Паскаль Лене - Ирреволюция
Единственная личность, чей отпетый вид соответствует моему представлению об этом заведении, — каменный Прометей, который мрачно кривится под дождем у входа в корпус. Что до преподавателей общих дисциплин, в костюмах и при галстуках, или преподавателей производственно-технических предметов, в серых или синих рабочих халатах, то все они бросают, как мне кажется, весьма неодобрительные взгляды на мой свитер. Ладно! Надену галстук.
Это всего лишь первое впечатление, но достаточно неприятное, — мне никогда не удастся ни войти в свою роль, ни, что, в сущности, то же самое, стать похожим на других преподавателей или местных жителей. Дело тут в ничтожных деталях, не спорю; в галстуке или завернутом воротнике свитера, в манере курить, носить портфель; и тем не менее это важно; здесь это важно; люди судят о тебе именно по этим деталям. И они правы; во всяком случае, я замечаю, что и сам сужу о них по таким вот мелочам; они иные, чем я, ничего не попишешь. Нас разделяют социальные идиомы, а они сплошь и рядом обладают такой стойкостью, что ничто, никакие усилия воли над ними не властны: казалось бы, ерунда, а никуда не денешься.
К тому же сотанвильцы умеют окинуть таким взглядом, который мгновенно превращает тебя в какого-то марсианина из научно-фантастического романа, где опасный «чужак», «захватчик», «нечто» прогуливается в толпе, настолько иной, что никто этого даже не замечает до той самой минуты, когда герой, — я хочу сказать герой-землянин, американец, тридцати или тридцати пяти лет, непревзойденный специалист в области трансцендентной математики, обладающий острым чутьем на любые аномалии, — не разоблачит марсианина, к примеру, по его тревожно расширенным зрачкам.
Ну чего он так смотрит мне в глаза, директор? Ладно! Он догадался, что я марсианин; он снимает телефонную трубку. «Простите», — говорит он мне. Может, мне лучше убежать, пока не явились вызванные им люди? Но он загораживает дверь. Придется сбить его с ног. А может, через окно? Здесь не так уж высоко, я смогу выскочить.

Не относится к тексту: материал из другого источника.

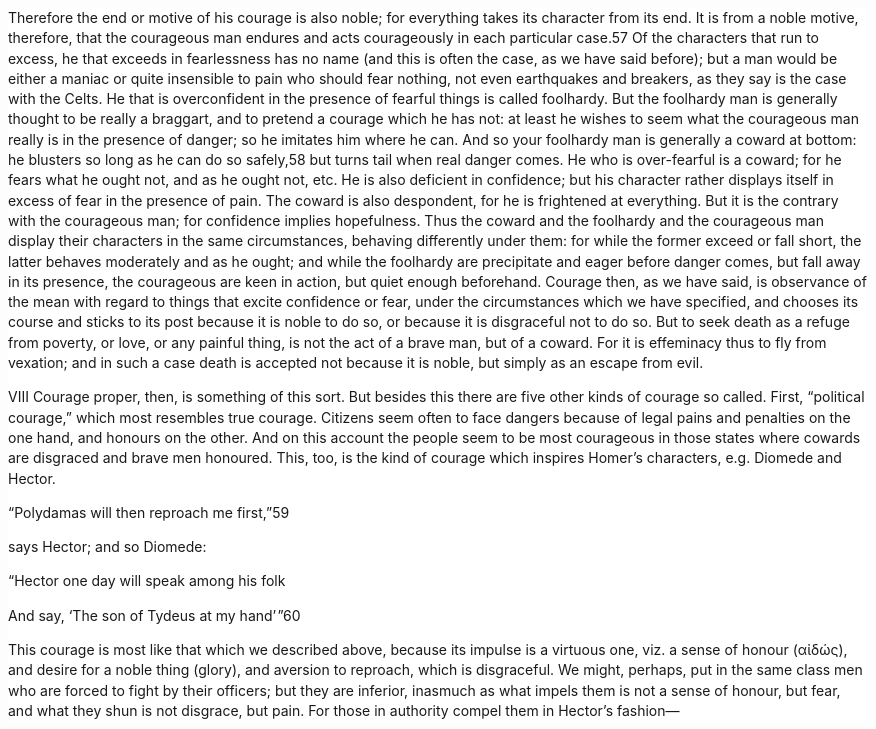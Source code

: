 Therefore the end or motive of his courage is also noble; for everything takes its character from its end.
It is from a noble motive, therefore, that the courageous man endures and acts courageously in each particular case.57
Of the characters that run to excess, he that exceeds in fearlessness has no name (and this is often the case, as we have said before); but a man would be either a maniac or quite insensible to pain who should fear nothing, not even earthquakes and breakers, as they say is the case with the Celts.
He that is overconfident in the presence of fearful things is called foolhardy. But the foolhardy man is generally thought to be really a braggart, and to pretend a courage which he has not: at least he wishes to seem what the courageous man really is in the presence of danger; so he imitates him where he can. And so your foolhardy man is generally a coward at bottom: he blusters so long as he can do so safely,58 but turns tail when real danger comes.
He who is over-fearful is a coward; for he fears what he ought not, and as he ought not, etc.
He is also deficient in confidence; but his character rather displays itself in excess of fear in the presence of pain.
The coward is also despondent, for he is frightened at everything. But it is the contrary with the courageous man; for confidence implies hopefulness.
Thus the coward and the foolhardy and the courageous man display their characters in the same circumstances, behaving differently under them: for while the former exceed or fall short, the latter behaves moderately and as he ought; and while the foolhardy are precipitate and eager before danger comes, but fall away in its presence, the courageous are keen in action, but quiet enough beforehand.
Courage then, as we have said, is observance of the mean with regard to things that excite confidence or fear, under the circumstances which we have specified, and chooses its course and sticks to its post because it is noble to do so, or because it is disgraceful not to do so.
But to seek death as a refuge from poverty, or love, or any painful thing, is not the act of a brave man, but of a coward. For it is effeminacy thus to fly from vexation; and in such a case death is accepted not because it is noble, but simply as an escape from evil.


VIII
Courage proper, then, is something of this sort.
But besides this there are five other kinds of courage so called.
First, “political courage,” which most resembles true courage.
Citizens seem often to face dangers because of legal pains and penalties on the one hand, and honours on the other. And on this account the people seem to be most courageous in those states where cowards are disgraced and brave men honoured.
This, too, is the kind of courage which inspires Homer’s characters, e.g. Diomede and Hector.


“Polydamas will then reproach me first,”59


says Hector; and so Diomede:


“Hector one day will speak among his folk

And say, ‘The son of Tydeus at my hand’ ”60


This courage is most like that which we described above, because its impulse is a virtuous one, viz. a sense of honour (αἰδώς), and desire for a noble thing (glory), and aversion to reproach, which is disgraceful.
We might, perhaps, put in the same class men who are forced to fight by their officers; but they are inferior, inasmuch as what impels them is not a sense of honour, but fear, and what they shun is not disgrace, but pain. For those in authority compel them in Hector’s fashion⁠—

Но я не выскакиваю. Была минута, когда я чуть не выскочил. Но мне, чтобы быть по-настоящему сумасшедшим, не хватает воображения, самую капельку: я еще по сю сторону безумия! Правда, впритык, но все еще по сю: оно издевательски подмигивает мне с той стороны, из окна; директор глядит на меня, глядящего в окно, и ничего, разумеется, не понимает. Директор не знает, чего он только что избежал: это человек небольшого роста, но по его волосам бобриком и нейлоновой с блеском рубашке, по его злющему лицу я почти безошибочно определяю, что он с самого детства лелеет мечту скрутить в один прекрасный день злоумышленника, безумца, марсианина, какого-нибудь субъекта вроде меня; он — скручиватель.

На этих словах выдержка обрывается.